Beginning with the line below that contains "utf8 character bytes." and ending with the line that contains "Wide-String of length 80.", copy every line exactly. Copy nothing else.

※

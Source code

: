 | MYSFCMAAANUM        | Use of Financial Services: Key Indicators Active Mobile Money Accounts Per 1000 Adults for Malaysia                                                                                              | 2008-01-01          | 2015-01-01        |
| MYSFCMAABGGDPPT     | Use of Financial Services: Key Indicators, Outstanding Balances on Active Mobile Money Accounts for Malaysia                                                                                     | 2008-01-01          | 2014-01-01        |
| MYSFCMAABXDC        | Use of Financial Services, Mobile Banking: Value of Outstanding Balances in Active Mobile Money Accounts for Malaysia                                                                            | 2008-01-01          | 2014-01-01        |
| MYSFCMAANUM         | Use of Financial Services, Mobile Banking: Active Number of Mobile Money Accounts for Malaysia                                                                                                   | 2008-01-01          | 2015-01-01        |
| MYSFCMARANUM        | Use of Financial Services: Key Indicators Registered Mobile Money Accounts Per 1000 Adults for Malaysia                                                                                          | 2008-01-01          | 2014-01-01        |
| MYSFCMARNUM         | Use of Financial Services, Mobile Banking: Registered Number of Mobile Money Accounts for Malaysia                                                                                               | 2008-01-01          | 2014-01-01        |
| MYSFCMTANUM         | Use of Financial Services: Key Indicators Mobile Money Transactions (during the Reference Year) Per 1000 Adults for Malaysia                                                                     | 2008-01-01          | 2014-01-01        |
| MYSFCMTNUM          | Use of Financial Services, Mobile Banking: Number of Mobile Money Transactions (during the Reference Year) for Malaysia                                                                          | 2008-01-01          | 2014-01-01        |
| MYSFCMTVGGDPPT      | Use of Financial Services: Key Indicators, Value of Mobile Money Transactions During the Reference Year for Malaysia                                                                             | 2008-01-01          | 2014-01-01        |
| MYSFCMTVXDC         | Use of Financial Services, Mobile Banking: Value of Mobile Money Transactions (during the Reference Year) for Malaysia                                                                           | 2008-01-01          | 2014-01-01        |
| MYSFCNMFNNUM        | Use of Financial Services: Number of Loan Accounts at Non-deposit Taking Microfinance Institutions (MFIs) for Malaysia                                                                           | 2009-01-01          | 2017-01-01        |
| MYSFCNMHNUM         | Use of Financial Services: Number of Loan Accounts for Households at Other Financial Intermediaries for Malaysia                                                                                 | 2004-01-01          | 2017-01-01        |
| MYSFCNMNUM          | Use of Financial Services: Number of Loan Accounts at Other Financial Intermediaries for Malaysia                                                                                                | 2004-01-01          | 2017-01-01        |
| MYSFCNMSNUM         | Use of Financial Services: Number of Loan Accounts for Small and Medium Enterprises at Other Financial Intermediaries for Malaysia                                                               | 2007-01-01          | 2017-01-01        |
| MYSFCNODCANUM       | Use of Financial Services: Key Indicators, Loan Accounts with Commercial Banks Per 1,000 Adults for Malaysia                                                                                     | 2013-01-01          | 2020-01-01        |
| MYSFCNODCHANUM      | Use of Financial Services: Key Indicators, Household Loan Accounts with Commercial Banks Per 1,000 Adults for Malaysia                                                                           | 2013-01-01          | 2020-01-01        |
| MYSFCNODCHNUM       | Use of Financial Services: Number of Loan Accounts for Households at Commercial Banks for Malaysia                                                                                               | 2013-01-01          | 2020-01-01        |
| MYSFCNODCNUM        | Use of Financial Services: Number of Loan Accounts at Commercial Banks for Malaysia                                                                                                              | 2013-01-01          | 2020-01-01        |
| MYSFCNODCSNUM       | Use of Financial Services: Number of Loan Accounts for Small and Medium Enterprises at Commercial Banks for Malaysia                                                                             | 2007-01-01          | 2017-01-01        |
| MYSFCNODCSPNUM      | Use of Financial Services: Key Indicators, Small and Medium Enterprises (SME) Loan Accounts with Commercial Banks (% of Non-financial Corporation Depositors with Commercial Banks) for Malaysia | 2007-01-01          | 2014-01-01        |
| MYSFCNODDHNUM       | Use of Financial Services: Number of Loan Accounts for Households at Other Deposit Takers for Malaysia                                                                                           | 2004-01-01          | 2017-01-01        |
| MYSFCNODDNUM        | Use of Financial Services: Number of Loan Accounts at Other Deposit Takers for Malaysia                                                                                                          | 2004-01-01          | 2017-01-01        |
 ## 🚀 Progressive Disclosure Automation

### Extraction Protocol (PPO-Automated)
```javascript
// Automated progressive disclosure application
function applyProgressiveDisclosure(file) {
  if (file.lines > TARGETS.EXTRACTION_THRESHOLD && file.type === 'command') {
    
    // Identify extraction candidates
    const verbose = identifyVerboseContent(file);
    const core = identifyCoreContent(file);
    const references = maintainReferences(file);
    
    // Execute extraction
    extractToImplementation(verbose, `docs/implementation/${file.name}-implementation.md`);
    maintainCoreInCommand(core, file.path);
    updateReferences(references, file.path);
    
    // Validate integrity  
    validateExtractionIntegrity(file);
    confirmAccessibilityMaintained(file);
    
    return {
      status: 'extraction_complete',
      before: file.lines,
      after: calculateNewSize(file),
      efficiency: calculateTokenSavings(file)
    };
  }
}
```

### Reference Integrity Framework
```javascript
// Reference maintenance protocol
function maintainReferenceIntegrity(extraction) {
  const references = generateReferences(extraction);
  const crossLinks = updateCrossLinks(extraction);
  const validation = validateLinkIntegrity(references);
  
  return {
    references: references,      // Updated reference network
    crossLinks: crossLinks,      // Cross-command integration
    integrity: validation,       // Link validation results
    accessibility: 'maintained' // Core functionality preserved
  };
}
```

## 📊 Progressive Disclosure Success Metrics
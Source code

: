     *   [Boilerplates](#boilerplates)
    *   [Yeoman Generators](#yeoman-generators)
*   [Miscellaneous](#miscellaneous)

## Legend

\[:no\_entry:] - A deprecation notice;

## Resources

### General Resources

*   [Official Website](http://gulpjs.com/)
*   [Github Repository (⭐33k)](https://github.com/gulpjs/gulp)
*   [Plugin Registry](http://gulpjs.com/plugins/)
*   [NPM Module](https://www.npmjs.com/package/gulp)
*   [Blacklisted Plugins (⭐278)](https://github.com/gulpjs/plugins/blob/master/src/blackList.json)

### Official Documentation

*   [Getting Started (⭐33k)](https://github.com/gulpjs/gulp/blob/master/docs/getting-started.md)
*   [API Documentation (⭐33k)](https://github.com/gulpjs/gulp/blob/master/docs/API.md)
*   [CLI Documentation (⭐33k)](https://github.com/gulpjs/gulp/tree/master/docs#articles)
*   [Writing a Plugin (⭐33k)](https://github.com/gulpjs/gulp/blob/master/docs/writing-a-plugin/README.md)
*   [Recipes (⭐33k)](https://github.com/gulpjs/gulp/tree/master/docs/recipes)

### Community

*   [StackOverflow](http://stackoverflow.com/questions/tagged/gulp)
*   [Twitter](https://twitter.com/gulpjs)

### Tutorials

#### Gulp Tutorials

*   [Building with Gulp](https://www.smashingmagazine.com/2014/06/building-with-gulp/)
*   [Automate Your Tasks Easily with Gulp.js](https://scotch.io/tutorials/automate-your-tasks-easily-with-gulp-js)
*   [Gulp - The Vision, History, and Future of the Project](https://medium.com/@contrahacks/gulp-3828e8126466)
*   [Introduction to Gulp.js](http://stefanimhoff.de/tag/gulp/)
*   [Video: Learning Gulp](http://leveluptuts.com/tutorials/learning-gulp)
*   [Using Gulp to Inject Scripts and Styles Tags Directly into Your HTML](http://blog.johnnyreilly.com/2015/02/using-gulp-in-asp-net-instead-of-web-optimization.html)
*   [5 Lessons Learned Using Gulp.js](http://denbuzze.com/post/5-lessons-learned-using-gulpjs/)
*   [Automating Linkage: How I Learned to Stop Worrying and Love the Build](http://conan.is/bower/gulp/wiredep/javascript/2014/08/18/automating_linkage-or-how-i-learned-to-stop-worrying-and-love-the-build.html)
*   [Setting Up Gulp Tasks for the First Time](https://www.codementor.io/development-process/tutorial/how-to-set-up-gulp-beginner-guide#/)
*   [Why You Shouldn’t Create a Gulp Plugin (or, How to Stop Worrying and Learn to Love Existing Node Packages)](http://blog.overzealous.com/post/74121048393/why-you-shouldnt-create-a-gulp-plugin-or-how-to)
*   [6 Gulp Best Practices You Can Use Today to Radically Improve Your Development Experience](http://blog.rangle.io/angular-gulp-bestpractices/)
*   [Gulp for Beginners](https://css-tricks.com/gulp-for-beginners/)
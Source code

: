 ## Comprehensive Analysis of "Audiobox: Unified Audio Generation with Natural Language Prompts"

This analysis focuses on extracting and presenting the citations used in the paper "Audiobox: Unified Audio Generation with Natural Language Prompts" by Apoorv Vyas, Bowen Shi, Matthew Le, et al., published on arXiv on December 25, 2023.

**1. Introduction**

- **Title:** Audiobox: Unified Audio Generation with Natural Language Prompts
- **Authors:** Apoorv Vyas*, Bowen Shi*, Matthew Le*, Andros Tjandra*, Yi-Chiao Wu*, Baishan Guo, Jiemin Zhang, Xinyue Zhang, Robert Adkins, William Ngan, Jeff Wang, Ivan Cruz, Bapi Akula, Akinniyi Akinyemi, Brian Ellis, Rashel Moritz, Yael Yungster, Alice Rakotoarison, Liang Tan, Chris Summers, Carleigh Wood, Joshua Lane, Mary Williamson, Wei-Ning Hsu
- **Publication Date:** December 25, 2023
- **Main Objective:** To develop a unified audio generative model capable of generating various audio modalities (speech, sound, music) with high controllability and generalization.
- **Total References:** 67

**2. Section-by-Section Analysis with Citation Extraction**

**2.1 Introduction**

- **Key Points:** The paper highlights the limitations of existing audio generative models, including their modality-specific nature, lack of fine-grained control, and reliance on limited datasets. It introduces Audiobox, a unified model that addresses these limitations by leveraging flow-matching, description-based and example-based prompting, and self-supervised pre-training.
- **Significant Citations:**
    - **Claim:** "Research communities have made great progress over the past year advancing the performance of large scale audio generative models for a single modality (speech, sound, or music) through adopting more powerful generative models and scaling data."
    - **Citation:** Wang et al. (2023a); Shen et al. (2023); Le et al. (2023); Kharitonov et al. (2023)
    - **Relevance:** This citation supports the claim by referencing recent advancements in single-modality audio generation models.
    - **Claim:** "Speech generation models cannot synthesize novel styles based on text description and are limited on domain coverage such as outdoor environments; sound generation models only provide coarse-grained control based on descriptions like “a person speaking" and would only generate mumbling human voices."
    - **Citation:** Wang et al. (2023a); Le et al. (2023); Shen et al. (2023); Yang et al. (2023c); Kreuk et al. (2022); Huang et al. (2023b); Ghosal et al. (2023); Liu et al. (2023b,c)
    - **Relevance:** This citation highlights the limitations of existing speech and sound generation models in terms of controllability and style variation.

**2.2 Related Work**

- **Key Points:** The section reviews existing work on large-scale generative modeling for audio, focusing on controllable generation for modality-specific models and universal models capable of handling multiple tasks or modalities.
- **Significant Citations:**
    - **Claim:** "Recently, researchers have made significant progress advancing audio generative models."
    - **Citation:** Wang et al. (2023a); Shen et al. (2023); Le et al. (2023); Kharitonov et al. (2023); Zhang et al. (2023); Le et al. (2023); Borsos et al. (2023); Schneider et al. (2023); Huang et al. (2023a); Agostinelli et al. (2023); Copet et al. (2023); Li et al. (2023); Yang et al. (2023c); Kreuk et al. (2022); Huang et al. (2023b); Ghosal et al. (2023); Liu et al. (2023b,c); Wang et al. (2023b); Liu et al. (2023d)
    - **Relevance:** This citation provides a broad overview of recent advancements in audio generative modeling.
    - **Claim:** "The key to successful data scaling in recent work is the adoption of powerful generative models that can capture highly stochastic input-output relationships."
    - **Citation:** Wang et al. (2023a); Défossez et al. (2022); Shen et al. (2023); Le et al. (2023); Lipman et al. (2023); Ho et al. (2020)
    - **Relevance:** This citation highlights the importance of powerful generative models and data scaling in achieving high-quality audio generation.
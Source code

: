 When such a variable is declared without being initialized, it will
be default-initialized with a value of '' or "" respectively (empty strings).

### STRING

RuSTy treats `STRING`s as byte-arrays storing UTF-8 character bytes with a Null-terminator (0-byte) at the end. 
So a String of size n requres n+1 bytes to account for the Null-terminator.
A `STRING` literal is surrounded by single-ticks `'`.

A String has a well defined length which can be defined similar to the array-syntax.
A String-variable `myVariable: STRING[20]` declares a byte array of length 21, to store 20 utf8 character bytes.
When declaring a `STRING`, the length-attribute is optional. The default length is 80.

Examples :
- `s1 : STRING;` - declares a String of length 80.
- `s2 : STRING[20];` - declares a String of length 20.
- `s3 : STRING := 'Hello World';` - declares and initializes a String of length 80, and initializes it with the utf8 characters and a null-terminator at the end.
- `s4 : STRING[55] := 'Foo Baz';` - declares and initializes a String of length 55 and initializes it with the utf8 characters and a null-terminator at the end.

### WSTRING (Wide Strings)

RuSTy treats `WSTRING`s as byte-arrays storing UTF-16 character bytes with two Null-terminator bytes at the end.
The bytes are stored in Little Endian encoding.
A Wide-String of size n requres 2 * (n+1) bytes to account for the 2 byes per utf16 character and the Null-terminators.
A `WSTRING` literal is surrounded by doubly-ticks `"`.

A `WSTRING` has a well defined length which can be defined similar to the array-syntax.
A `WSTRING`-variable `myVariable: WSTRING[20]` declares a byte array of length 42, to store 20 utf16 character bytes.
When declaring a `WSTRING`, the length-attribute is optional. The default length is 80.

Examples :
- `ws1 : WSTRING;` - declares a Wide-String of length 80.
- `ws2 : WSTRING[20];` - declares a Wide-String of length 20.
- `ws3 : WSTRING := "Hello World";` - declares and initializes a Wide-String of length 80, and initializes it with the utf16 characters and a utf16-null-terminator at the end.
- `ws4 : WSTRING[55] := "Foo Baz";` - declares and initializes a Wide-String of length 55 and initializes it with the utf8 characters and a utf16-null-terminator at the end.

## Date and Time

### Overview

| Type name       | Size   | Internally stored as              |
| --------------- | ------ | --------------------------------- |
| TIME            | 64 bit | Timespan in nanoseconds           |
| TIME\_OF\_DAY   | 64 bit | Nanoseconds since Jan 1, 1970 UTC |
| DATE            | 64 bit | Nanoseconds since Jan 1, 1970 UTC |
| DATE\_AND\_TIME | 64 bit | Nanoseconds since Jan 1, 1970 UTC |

※

◆ Exercise response:
A String-variable `myVariable: STRING[20]` declares a byte array of length 21, to store 20 utf8 character bytes.
When declaring a `STRING`, the length-attribute is optional. The default length is 80.

Examples :
- `s1 : STRING;` - declares a String of length 80.
- `s2 : STRING[20];` - declares a String of length 20.
- `s3 : STRING := 'Hello World';` - declares and initializes a String of length 80, and initializes it with the utf8 characters and a null-terminator at the end.
- `s4 : STRING[55] := 'Foo Baz';` - declares and initializes a String of length 55 and initializes it with the utf8 characters and a null-terminator at the end.

### WSTRING (Wide Strings)

RuSTy treats `WSTRING`s as byte-arrays storing UTF-16 character bytes with two Null-terminator bytes at the end.
The bytes are stored in Little Endian encoding.
A Wide-String of size n requres 2 * (n+1) bytes to account for the 2 byes per utf16 character and the Null-terminators.
A `WSTRING` literal is surrounded by doubly-ticks `"`.

A `WSTRING` has a well defined length which can be defined similar to the array-syntax.
A `WSTRING`-variable `myVariable: WSTRING[20]` declares a byte array of length 42, to store 20 utf16 character bytes.
When declaring a `WSTRING`, the length-attribute is optional. The default length is 80.

Examples :
- `ws1 : WSTRING;` - declares a Wide-String of length 80.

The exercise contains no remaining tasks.